American Recovery and Reinvestment Act of 2009 Summary of Executive Compensation Requirements
The American Recovery and Reinvestment Act of 2009, enacted February 17, 2009, rewrites Section 111 of the Emergency Economic Stabilization Act of 2008 (EESA) and provides modified rules for the Troubled Asset Relief Program (TARP) established under the EESA in a number of important ways.
Highlights
The Act:
- Expands the golden parachute payment prohibition to any payment related to any departure from the TARP recipient for any reason, except for payments for services performed or benefits accrued; and expands the prohibition to apply not just to SEOs, but also to the next 5 most highly-compensated employees.
- Expands the requirement of recovery of a bonus, retention award, or incentive compensation paid to a SEO and to the next 20 most highly-compensated employees of a TARP recipient based on statements of earnings, revenues, gains, or other criteria that are found to be materially inaccurate.
- Prohibits, with certain exceptions, a TARP recipient from paying or accruing any bonus, retention award, or incentive compensation to the SEOs and as many as 20 of the next most highly-compensation employees, or such higher number as the U.S. Treasury Department (the Treasury) may determine is in the public interest (depending on the amount of TARP assistance received).
- Prohibits any compensation plan that would encourage manipulation of the reported earnings of a TARP recipient to enhance the compensation of any of its employees.
- Clarifies the “TARP period” (i.e., the period in which any obligation arising from financial assistance provided under TARP remains outstanding) to exclude any period during which the federal government only holds warrants to purchase common stock of the TARP recipient.
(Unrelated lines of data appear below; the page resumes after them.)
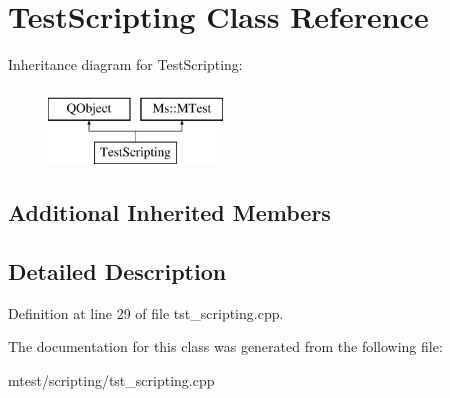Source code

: \hypertarget{class_test_scripting}{}\section{Test\+Scripting Class Reference}
\label{class_test_scripting}
Inheritance diagram for Test\+Scripting\+:\begin{figure}[H]
\begin{center}
\leavevmode
\includegraphics[height=2.000000cm]{class_test_scripting}
\end{center}
\end{figure}
\subsection*{Additional Inherited Members}


\subsection{Detailed Description}


Definition at line 29 of file tst\+\_\+scripting.\+cpp.



The documentation for this class was generated from the following file\+:\begin{DoxyCompactItemize}
\item 
mtest/scripting/tst\+\_\+scripting.\+cpp\end{DoxyCompactItemize}
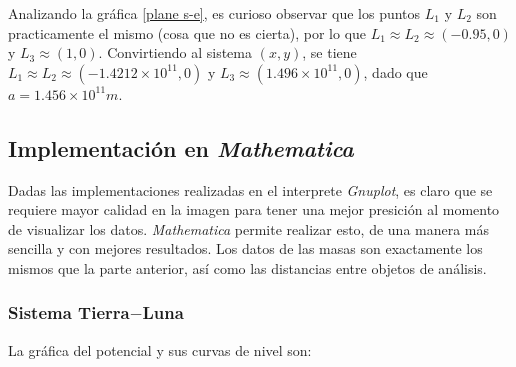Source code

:Analizando la gráfica \ref{plane s-e}, es curioso observar que los puntos $L_1$ y $L_2$ son practicamente el mismo (cosa que no es cierta), por lo que $L_1 \approx L_2 \approx (-0.95,0)$ y $L_3 \approx (1,0)$. Convirtiendo al sistema $(x,y)$, se tiene $L_1 \approx L_2 \approx (-1.4212\times 10^{11},0)$ y $L_3 \approx (1.496\times 10^{11},0)$, dado que $a = 1.456\times 10^{11}m$.




\subsection{Implementación en \textit{Mathematica}}

Dadas las implementaciones realizadas en el interprete \textit{Gnuplot}, es claro que se requiere mayor calidad en la imagen para tener una mejor presición al momento de visualizar los datos. \textit{Mathematica} permite realizar esto, de una manera más sencilla y con mejores resultados. Los datos de las masas son exactamente los mismos que la parte anterior, así como las distancias entre objetos de análisis.



\subsubsection{Sistema Tierra$-$Luna}
La gráfica del potencial y sus curvas de nivel son:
- Directs the Treasury to review compensation paid to SEOs and the next 20 most highly-compensated employees before the date of the Act’s enactment to determine whether such payments were inconsistent with the provisions of TARP or the public interest, and to negotiate appropriate reimbursements to the federal government.
Definitions
The Act provides new or clarified definitions as follows:
- A “golden parachute payment” is defined as any payment to a senior executive officer for departure from a company for any reason, except for payments for services performed or benefits accrued. (Note, even though defined as payable to a SEO, the Act extends the golden parachute payment prohibition to any of the next 5 most highly-compensated employees in addition to SEOs.)
- A “senior executive officer” is defined as an individual who is one of the top 5 most highly-paid executives of a public company, whose compensation is required to be disclosed pursuant to the Securities Exchange Act of 1934, and any regulations issued thereunder, and non-public company counterparts.
- The “TARP period” is clarified by stating that the TARP period does not include any period during which the federal government only holds warrants to purchase common stock of the TARP recipient.
Executive Compensation Standards
The Act provides that during the TARP period, TARP recipients will be subject to the executive compensation standards established the Treasury, including the required standards contained in Section 111 of EESA (described below), and the applicable provisions of Section 162(m)(5) of the Internal Revenue Code which limit the deductibility for Federal income tax purposes to $500,000 for each SEO during the TARP period.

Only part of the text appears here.